If you’ve read about converting separately managed accounts or private investment funds into a new ETF using Section 351 of the Internal Revenue Code, you might think it’s an easy process. Think again. There are numerous ways to mishandle this intricate transaction. To execute it successfully, you need experienced tax counsel, securities counsel, and a meticulous team. Here are some common pitfalls in the tax-free conversion from SMA to ETF.(1)

  1. Miscalculating positions. For a transfer to satisfy the Section 351 requirements, each transferor’s portfolio must have its largest holding represent less than 25% of the total portfolio of that transferor. Let’s say you have a potential transferor whose portfolio consists of $990,000 of Microsoft stock and $3M of an S&P 500 ETF. You might initially think to yourself, “great, the Microsoft stock is slightly less than 25%, and I can do a look through regarding the S&P 500 ETF, so I am home free.” Not so fast. Microsoft represents about 6% of the S&P 500, which means when you add the direct ownership of Microsoft ($990,000) to the indirect ownership of Microsoft (6% of $3M or $180,000) you now have $1,170,000 in Microsoft, which is slightly over 29% and means you just flunked the diversification requirements.
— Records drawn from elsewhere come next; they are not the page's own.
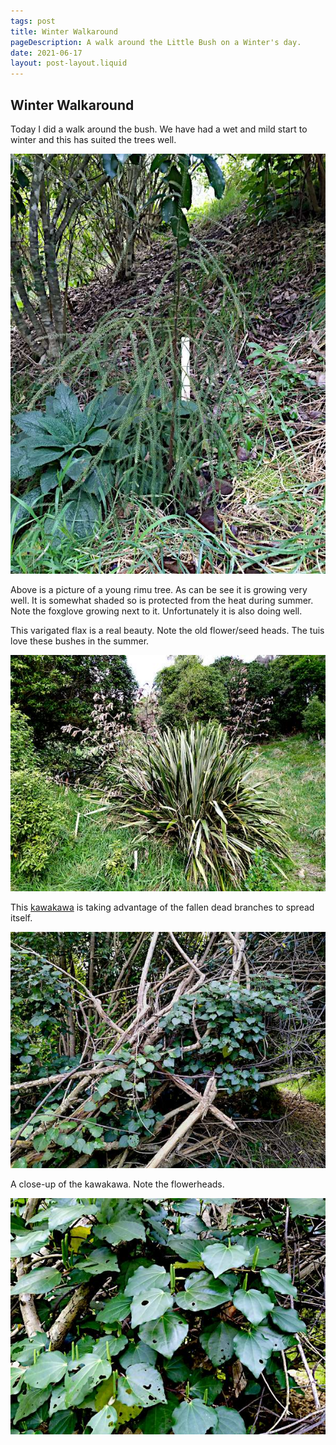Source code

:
 ```yaml
---
tags: post
title: Winter Walkaround
pageDescription: A walk around the Little Bush on a Winter's day.
date: 2021-06-17
layout: post-layout.liquid
---
```


## Winter Walkaround

Today I did a walk around the bush. We have had a wet and mild start to winter and this has suited the trees well.

![Young Rimu tree](/assets/images/news/winter-walkaround/rimu.jpg)

Above is a picture of a young rimu tree. As can be see it is growing very well. It is somewhat shaded so is protected from the heat during summer. Note the foxglove growing next to it. Unfortunately it is also doing well.


This varigated flax is a real beauty. Note the old flower/seed heads. The tuis love these bushes in the summer.

![Flax bush](/assets/images/news/winter-walkaround/flax.jpg)

This [kawakawa](https://teara.govt.nz/en/photograph/13880/kawakawa) is taking advantage of the fallen dead branches to spread itself.

![Spreading kawakawa](/assets/images/news/winter-walkaround/kawakawa.jpg)

A close-up of the kawakawa. Note the flowerheads.

![Closeup of kawakawa](/assets/images/news/winter-walkaround/kawakawa-closeup.jpg)

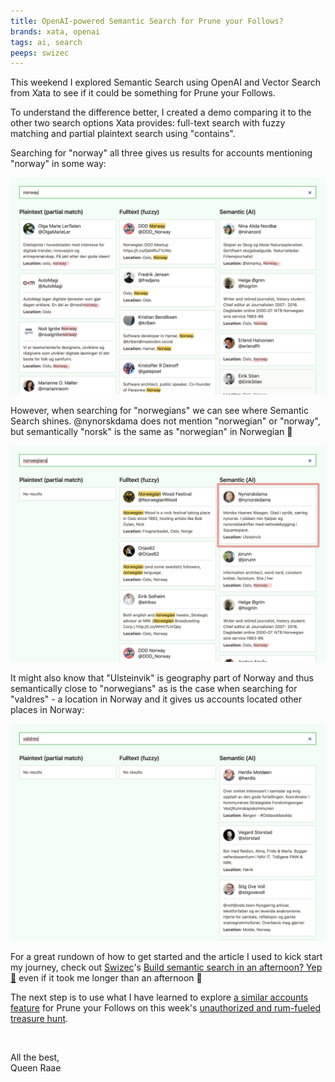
 ```yaml
---
title: OpenAI-powered Semantic Search for Prune your Follows?
brands: xata, openai
tags: ai, search
peeps: swizec
---
```


This weekend I explored Semantic Search using OpenAI and Vector Search from Xata to see if it could be something for Prune your Follows.

To understand the difference better, I created a demo comparing it to the other two search options Xata provides: full-text search with fuzzy matching and partial plaintext search using "contains".

Searching for "norway" all three gives us results for accounts mentioning "norway" in some way:

![A search for "norway" gives results for all three types of search](./norway.png)

However, when searching for "norwegians" we can see where Semantic Search shines. @nynorskdama does not mention "norwegian" or "norway", but semantically "norsk" is the same as "norwegian" in Norwegian 🤯

![A search for "norwegians" gives results for all but plaintext type of search](./norwegians.png)

It might also know that "Ulsteinvik" is geography part of Norway and thus semantically close to "norwegians" as is the case when searching for "valdres" - a location in Norway and it gives us accounts located other places in Norway:

![A search for "valdres" gives results only for semantic stype of search](./valdres.png)

For a great rundown of how to get started and the article I used to kick start my journey, check out [Swizec](https://twitter.com/Swizec)'s [Build semantic search in an afternoon? Yep 🤯](https://swizec.com/blog/build-semantic-search-in-an-afternoon-yep/) even if it took me longer than an afternoon 😬

The next step is to use what I have learned to explore [a similar accounts feature](/emails/2023-03-25-similar-accounts) for Prune your Follows on this week's [unauthorized and rum-fueled treasure hunt](https://www.youtube.com/live/PmbSFeDzg0U).

&nbsp;

All the best,\
Queen Raae
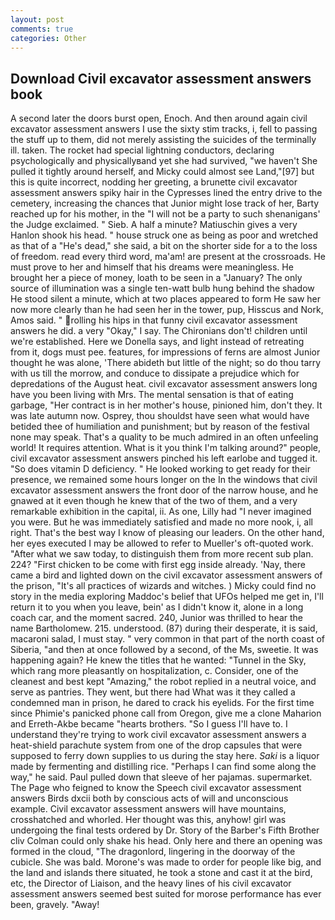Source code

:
 ```yaml
---
layout: post
comments: true
categories: Other
---
```


## Download Civil excavator assessment answers book

A second later the doors burst open, Enoch. And then around again civil excavator assessment answers I use the sixty stim tracks, i, fell to passing the stuff up to them, did not merely assisting the suicides of the terminally ill. taken. The rocket had special lightning conductors, declaring psychologically and physicallyвand yet she had survived, "we haven't She pulled it tightly around herself, and Micky could almost see Land,"[97] but this is quite incorrect, nodding her greeting, a brunette civil excavator assessment answers spiky hair in the Cypresses lined the entry drive to the cemetery, increasing the chances that Junior might lose track of her, Barty reached up for his mother, in the "I will not be a party to such shenanigans' the Judge exclaimed. " Sieb. A half a minute? Matiuschin gives a very Hanlon shook his head. " house struck one as being as poor and wretched as that of a "He's dead," she said, a bit on the shorter side for a to the loss of freedom. read every third word, ma'am! are present at the crossroads. He must prove to her and himself that his dreams were meaningless. He brought her a piece of money, loath to be seen in a "January? The only source of illumination was a single ten-watt bulb hung behind the shadow He stood silent a minute, which at two places appeared to form He saw her now more clearly than he had seen her in the tower, pup, Hisscus and Nork, Amos said. " rolling his hips in that funny civil excavator assessment answers he did. a very "Okay," I say. The Chironians don't! children until we're established. Here we Donella says, and light instead of retreating from it, dogs must pee. features, for impressions of ferns are almost Junior thought he was alone, 'There abideth but little of the night; so do thou tarry with us till the morrow, and conduce to dissipate a prejudice which for depredations of the August heat. civil excavator assessment answers long have you been living with Mrs. The mental sensation is that of eating garbage, "Her contract is in her mother's house, pinioned him, don't they. It was late autumn now. Osprey, thou shouldst have seen what would have betided thee of humiliation and punishment; but by reason of the festival none may speak. That's a quality to be much admired in an often unfeeling world! It requires attention. What is it you think I'm talking around?" people, civil excavator assessment answers pinched his left earlobe and tugged it. "So does vitamin D deficiency. " He looked working to get ready for their presence, we remained some hours longer on the In the windows that civil excavator assessment answers the front door of the narrow house, and he gnawed at it even though he knew that of the two of them, and a very remarkable exhibition in the capital, ii. As one, Lilly had "I never imagined you were. But he was immediately satisfied and made no more nook, i, all right. That's the best way I know of pleasing our leaders. On the other hand, her eyes executed I may be allowed to refer to Mueller's oft-quoted work. "After what we saw today, to distinguish them from more recent sub plan. 224? "First chicken to be come with first egg inside already. 'Nay, there came a bird and lighted down on the civil excavator assessment answers of the prison, "It's all practices of wizards and witches. ) Micky could find no story in the media exploring Maddoc's belief that UFOs helped me get in, I'll return it to you when you leave, bein' as I didn't know it, alone in a long coach car, and the moment sacred. 240, Junior was thrilled to hear the name Bartholomew. 215. understood. (87) during their desperate, it is said, macaroni salad, I must stay. " very common in that part of the north coast of Siberia, "and then at once followed by a second, of the Ms, sweetie. It was happening again? He knew the titles that he wanted: "Tunnel in the Sky, which rang more pleasantly on hospitalization, c. Consider, one of the cleanest and best kept "Amazing," the robot replied in a neutral voice, and serve as pantries. They went, but there had What was it they called a condemned man in prison, he dared to crack his eyelids. For the first time since Phimie's panicked phone call from Oregon, give me a clone Maharion and Erreth-Akbe became "hearts brothers. "So I guess I'll have to. I understand they're trying to work civil excavator assessment answers a heat-shield parachute system from one of the drop capsules that were supposed to ferry down supplies to us during the stay here. _Saki_ is a liquor made by fermenting and distilling rice. "Perhaps I can find some along the way," he said. Paul pulled down that sleeve of her pajamas. supermarket. The Page who feigned to know the Speech civil excavator assessment answers Birds dxcii both by conscious acts of will and unconscious example. Civil excavator assessment answers will have mountains, crosshatched and whorled. Her thought was this, anyhow! girl was undergoing the final tests ordered by Dr. Story of the Barber's Fifth Brother cliv 	Colman could only shake his head. Only here and there an opening was formed in the cloud, "The dragonlord, lingering in the doorway of the cubicle. She was bald. Morone's was made to order for people like big, and the land and islands there situated, he took a stone and cast it at the bird, etc, the Director of Liaison, and the heavy lines of his civil excavator assessment answers seemed best suited for morose performance has ever been, gravely. "Away!
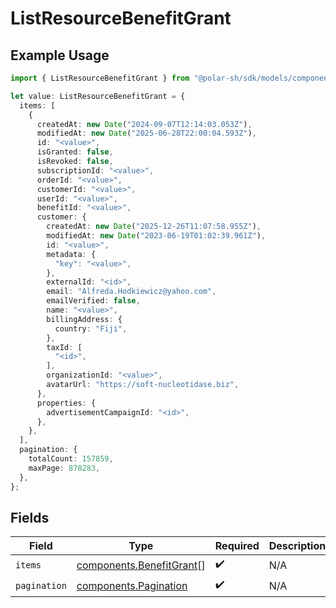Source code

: # ListResourceBenefitGrant

## Example Usage

```typescript
import { ListResourceBenefitGrant } from "@polar-sh/sdk/models/components/listresourcebenefitgrant.js";

let value: ListResourceBenefitGrant = {
  items: [
    {
      createdAt: new Date("2024-09-07T12:14:03.053Z"),
      modifiedAt: new Date("2025-06-28T22:00:04.593Z"),
      id: "<value>",
      isGranted: false,
      isRevoked: false,
      subscriptionId: "<value>",
      orderId: "<value>",
      customerId: "<value>",
      userId: "<value>",
      benefitId: "<value>",
      customer: {
        createdAt: new Date("2025-12-26T11:07:58.955Z"),
        modifiedAt: new Date("2023-06-19T01:02:39.961Z"),
        id: "<value>",
        metadata: {
          "key": "<value>",
        },
        externalId: "<id>",
        email: "Alfreda.Hodkiewicz@yahoo.com",
        emailVerified: false,
        name: "<value>",
        billingAddress: {
          country: "Fiji",
        },
        taxId: [
          "<id>",
        ],
        organizationId: "<value>",
        avatarUrl: "https://soft-nucleotidase.biz",
      },
      properties: {
        advertisementCampaignId: "<id>",
      },
    },
  ],
  pagination: {
    totalCount: 157859,
    maxPage: 878283,
  },
};
```

## Fields

| Field                                                                | Type                                                                 | Required                                                             | Description                                                          |
| -------------------------------------------------------------------- | -------------------------------------------------------------------- | -------------------------------------------------------------------- | -------------------------------------------------------------------- |
| `items`                                                              | [components.BenefitGrant](../../models/components/benefitgrant.md)[] | :heavy_check_mark:                                                   | N/A                                                                  |
| `pagination`                                                         | [components.Pagination](../../models/components/pagination.md)       | :heavy_check_mark:                                                   | N/A                                                                  |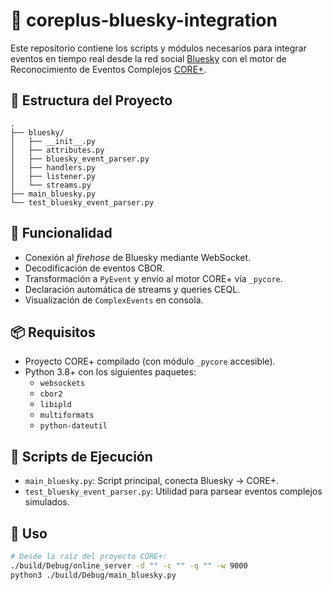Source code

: # 🔵 coreplus-bluesky-integration

Este repositorio contiene los scripts y módulos necesarios para integrar eventos en tiempo real desde la red social [Bluesky](https://bsky.app) con el motor de Reconocimiento de Eventos Complejos [CORE+]([https://core.ing.uc.cl](https://github.com/CORE-cer/CORE)).

## 📂 Estructura del Proyecto

```
.
├── bluesky/
│   ├── __init__.py
│   ├── attributes.py
│   ├── bluesky_event_parser.py
│   ├── handlers.py
│   ├── listener.py
│   └── streams.py
├── main_bluesky.py
└── test_bluesky_event_parser.py
```

## 🚀 Funcionalidad

- Conexión al *firehose* de Bluesky mediante WebSocket.
- Decodificación de eventos CBOR.
- Transformación a `PyEvent` y envío al motor CORE+ vía `_pycore`.
- Declaración automática de streams y queries CEQL.
- Visualización de `ComplexEvents` en consola.

## 📦 Requisitos

- Proyecto CORE+ compilado (con módulo `_pycore` accesible).
- Python 3.8+ con los siguientes paquetes:
  - `websockets`
  - `cbor2`
  - `libipld`
  - `multiformats`
  - `python-dateutil`

## 🧪 Scripts de Ejecución

- `main_bluesky.py`: Script principal, conecta Bluesky → CORE+.
- `test_bluesky_event_parser.py`: Utilidad para parsear eventos complejos simulados.

## 🔧 Uso

```bash
# Desde la raíz del proyecto CORE+:
./build/Debug/online_server -d "" -c "" -q "" -w 9000
python3 ./build/Debug/main_bluesky.py
```
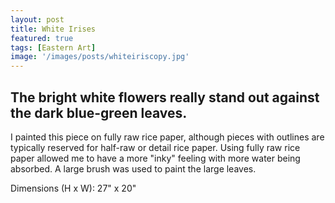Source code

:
 ```yaml
---
layout: post
title: White Irises
featured: true
tags: [Eastern Art]
image: '/images/posts/whiteiriscopy.jpg'
---
```


## The bright white flowers really stand out against the dark blue-green leaves.

I painted this piece on fully raw rice paper, although pieces with outlines are typically reserved for half-raw or detail rice paper. Using fully raw rice paper allowed me to have a more "inky" feeling with more water being absorbed. A large brush was used to paint the large leaves.

Dimensions (H x W): 27" x 20"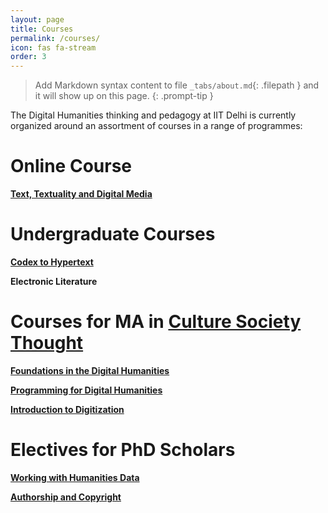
 ```yaml
---
layout: page
title: Courses
permalink: /courses/
icon: fas fa-stream
order: 3
---
```




> Add Markdown syntax content to file `_tabs/about.md`{: .filepath } and it will show up on this page.
{: .prompt-tip }

The Digital Humanities thinking and pedagogy at IIT Delhi is currently organized around an assortment of courses in a range of programmes:

# Online Course

[**Text, Textuality and Digital Media**](https://swayam.gov.in/nd1_noc19_hs54/preview)


# Undergraduate Courses

[**Codex to Hypertext**](http://hss.iitd.ac.in/course/codex-hypertext)

**Electronic Literature**


# Courses for MA in [Culture Society Thought](https://hss.iitd.ac.in/macst)

[**Foundations in the Digital Humanities**](https://hss.iitd.ac.in/course/foundations-digital-humanities)

[**Programming for Digital Humanities**](https://hss.iitd.ac.in/course/basics-programming-digital-humanities)

[**Introduction to Digitization**](https://hss.iitd.ac.in/course/introduction-digitisation)


# Electives for PhD Scholars

[**Working with Humanities Data**](https://hss.iitd.ac.in/course/working-humanities-data)

[**Authorship and Copyright**](http://hss.iitd.ac.in/course/authorship-and-copyright)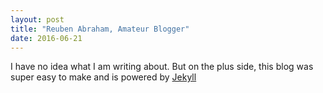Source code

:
 ```yaml
---
layout: post
title: "Reuben Abraham, Amateur Blogger"
date: 2016-06-21
---
```


I have no idea what I am writing about. But on the plus side, this blog was super easy to make and is powered by [Jekyll](http://jekyllrb.com)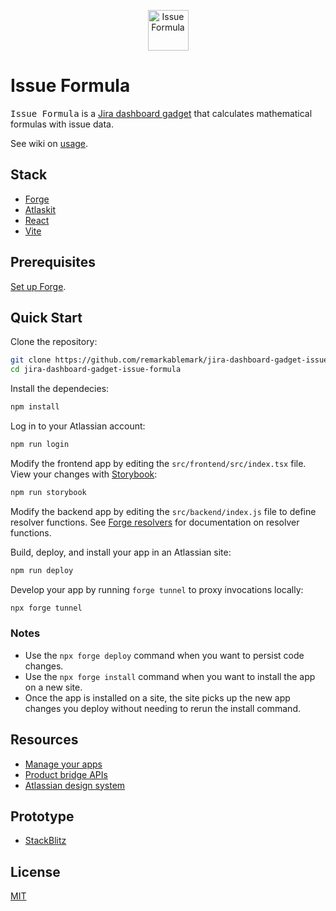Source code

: <p align="center">
  <img src="https://raw.githubusercontent.com/remarkablemark/jira-dashboard-gadget-issue-formula/master/icon.svg" alt="Issue Formula" width="65">
</p>

# Issue Formula

<kbd>Issue Formula</kbd> is a [Jira dashboard gadget](https://developer.atlassian.com/platform/forge/manifest-reference/modules/jira-dashboard-gadget/) that calculates mathematical formulas with issue data.

See wiki on [usage](https://github.com/remarkablemark/jira-dashboard-gadget-issue-formula/wiki/Usage).

## Stack

- [Forge](https://developer.atlassian.com/cloud/confluence/forge/)
- [Atlaskit](https://atlassian.design/components)
- [React](https://react.dev/)
- [Vite](https://vitejs.dev/)

## Prerequisites

[Set up Forge](https://developer.atlassian.com/platform/forge/set-up-forge/).

## Quick Start

Clone the repository:

```sh
git clone https://github.com/remarkablemark/jira-dashboard-gadget-issue-formula.git
cd jira-dashboard-gadget-issue-formula
```

Install the dependecies:

```sh
npm install
```

Log in to your Atlassian account:

```sh
npm run login
```

Modify the frontend app by editing the `src/frontend/src/index.tsx` file. View your changes with [Storybook](https://storybook.js.org/):

```sh
npm run storybook
```

Modify the backend app by editing the `src/backend/index.js` file to define resolver functions. See [Forge resolvers](https://developer.atlassian.com/platform/forge/runtime-reference/custom-ui-resolver/) for documentation on resolver functions.

Build, deploy, and install your app in an Atlassian site:

```sh
npm run deploy
```

Develop your app by running `forge tunnel` to proxy invocations locally:

```sh
npx forge tunnel
```

### Notes

- Use the `npx forge deploy` command when you want to persist code changes.
- Use the `npx forge install` command when you want to install the app on a new site.
- Once the app is installed on a site, the site picks up the new app changes you deploy without needing to rerun the install command.

## Resources

- [Manage your apps](https://developer.atlassian.com/platform/forge/manage-your-apps/)
- [Product bridge APIs](https://developer.atlassian.com/platform/forge/apis-reference/ui-api-bridge/bridge/)
- [Atlassian design system](https://atlassian.design/components)

## Prototype

- [StackBlitz](https://stackblitz.com/edit/issue-formula)

## License

[MIT](LICENSE)
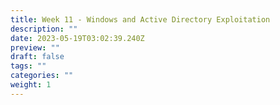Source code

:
 ```yaml
---
title: Week 11 - Windows and Active Directory Exploitation
description: ""
date: 2023-05-19T03:02:39.240Z
preview: ""
draft: false
tags: ""
categories: ""
weight: 1
---
```


#

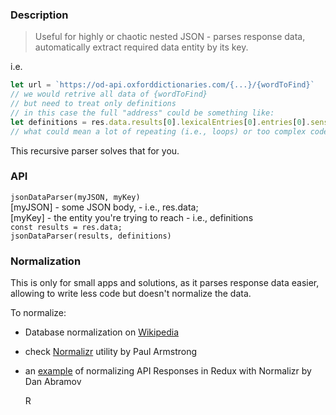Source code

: ### Description

> Useful for highly or chaotic nested JSON - parses response data,  
> automatically extract required data entity by its key.

i.e.  
```javascript
let url = `https://od-api.oxforddictionaries.com/{...}/{wordToFind}`  
// we would retrive all data of {wordToFind}  
// but need to treat only definitions  
// in this case the full "address" could be something like:  
let definitions = res.data.results[0].lexicalEntries[0].entries[0].senses[0].definitions;  
// what could mean a lot of repeating (i.e., loops) or too complex code    
```
This recursive parser solves that for you.
### API

```jsonDataParser(myJSON, myKey)```  
[myJSON] - some JSON body, - i.e., res.data;  
[myKey] - the entity you're trying to reach - i.e., definitions  
```const results = res.data;```    
```jsonDataParser(results, definitions)```
### Normalization

This is only for small apps and solutions, as it parses response data easier,   
allowing to write less code but doesn't normalize the data.  

To normalize:
  
- Database normalization on [Wikipedia]
- check [Normalizr] utility by Paul Armstrong  
- an [example] of normalizing API Responses in Redux with Normalizr by Dan Abramov  

   [Wikipedia]: <https://en.wikipedia.org/wiki/Database_normalization>
   [Normalizr]: <https://github.com/paularmstrong/normalizr>
   [example]: <https://egghead.io/lessons/javascript-redux-normalizing-api-responses-with-normalizr>
R
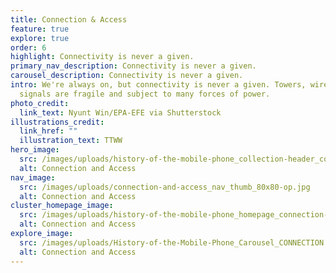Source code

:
 ```yaml
---
title: Connection & Access
feature: true
explore: true
order: 6
highlight: Connectivity is never a given.
primary_nav_description: Connectivity is never a given.
carousel_description: Connectivity is never a given.
intro: We're always on, but connectivity is never a given. Towers, wires, and
  signals are fragile and subject to many forces of power.
photo_credit:
  link_text: Nyunt Win/EPA-EFE via Shutterstock
illustrations_credit:
  link_href: ""
  illustration_text: TTWW
hero_image:
  src: /images/uploads/history-of-the-mobile-phone_collection-header_connection-access-600.png
  alt: Connection and Access
nav_image:
  src: /images/uploads/connection-and-access_nav_thumb_80x80-op.jpg
  alt: Connection and Access
cluster_homepage_image:
  src: /images/uploads/history-of-the-mobile-phone_homepage_connection-access-750.jpg
  alt: Connection and Access
explore_image:
  src: /images/uploads/History-of-the-Mobile-Phone_Carousel_CONNECTION & ACCESS.jpg
  alt: Connection and Access
---
```

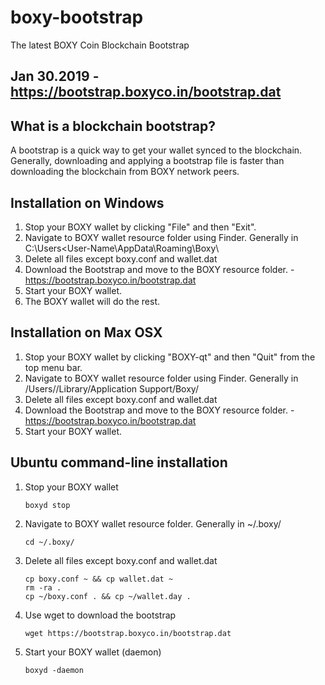 # boxy-bootstrap
The latest BOXY Coin Blockchain Bootstrap

## Jan 30.2019 - https://bootstrap.boxyco.in/bootstrap.dat

## What is a blockchain bootstrap?
A bootstrap is a quick way to get your wallet synced to the blockchain. Generally, downloading and applying a bootstrap file is faster than downloading the blockchain from BOXY network peers.

## Installation on Windows
1. Stop your BOXY wallet by clicking "File" and then "Exit".
2. Navigate to BOXY wallet resource folder using Finder. Generally in C:\Users\<User-Name\AppData\Roaming\Boxy\
3. Delete all files except boxy.conf and wallet.dat
4. Download the Bootstrap and move to the BOXY resource folder. - https://bootstrap.boxyco.in/bootstrap.dat
5. Start your BOXY wallet.
6. The BOXY wallet will do the rest.

## Installation on Max OSX
1. Stop your BOXY wallet by clicking "BOXY-qt" and then "Quit" from the top menu bar.
2. Navigate to BOXY wallet resource folder using Finder. Generally in /Users/<User-Name>/Library/Application Support/Boxy/
3. Delete all files except boxy.conf and wallet.dat
4. Download the Bootstrap and move to the BOXY resource folder. - https://bootstrap.boxyco.in/bootstrap.dat
5. Start your BOXY wallet.

## Ubuntu command-line installation
1. Stop your BOXY wallet
   ```
   boxyd stop
   ```
2. Navigate to BOXY wallet resource folder. Generally in ~/.boxy/
   ```
   cd ~/.boxy/
   ```
3. Delete all files except boxy.conf and wallet.dat
   ```
   cp boxy.conf ~ && cp wallet.dat ~
   rm -ra .
   cp ~/boxy.conf . && cp ~/wallet.day .
   ```
4. Use wget to download the bootstrap
   ```
   wget https://bootstrap.boxyco.in/bootstrap.dat
   ```
5. Start your BOXY wallet (daemon)
   ```
   boxyd -daemon
   ```
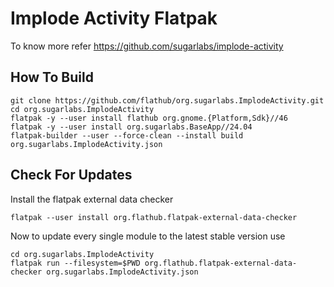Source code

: # Implode Activity Flatpak

To know more refer https://github.com/sugarlabs/implode-activity

## How To Build

```
git clone https://github.com/flathub/org.sugarlabs.ImplodeActivity.git
cd org.sugarlabs.ImplodeActivity
flatpak -y --user install flathub org.gnome.{Platform,Sdk}//46
flatpak -y --user install org.sugarlabs.BaseApp//24.04
flatpak-builder --user --force-clean --install build org.sugarlabs.ImplodeActivity.json
```

## Check For Updates

Install the flatpak external data checker
```
flatpak --user install org.flathub.flatpak-external-data-checker
```

Now to update every single module to the latest stable version use
```
cd org.sugarlabs.ImplodeActivity
flatpak run --filesystem=$PWD org.flathub.flatpak-external-data-checker org.sugarlabs.ImplodeActivity.json
```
  1. Neglecting Risk Disclosures. Although a Section 351 conversion should be low-risk when planned and executed carefully, inherent risks still exist. Have you updated your registration statement to reflect these risks?
  1. Trying to Herd Cats with a Pitbull. A successful Section 351 transaction requires smooth collaboration among many parties, including custodians, all Registered Investment Advisors (RIAs), transferors, the ETF sponsor, advisers, tax counsel, securities counsel, the Authorized Participant (AP), ETF accounting teams, and others. Key steps involve timely delivery of securities or information. We prepare extensive PowerPoint presentations outlining all 17 steps and responsible parties, along with hosting weekly “all hands” calls to ensure alignment.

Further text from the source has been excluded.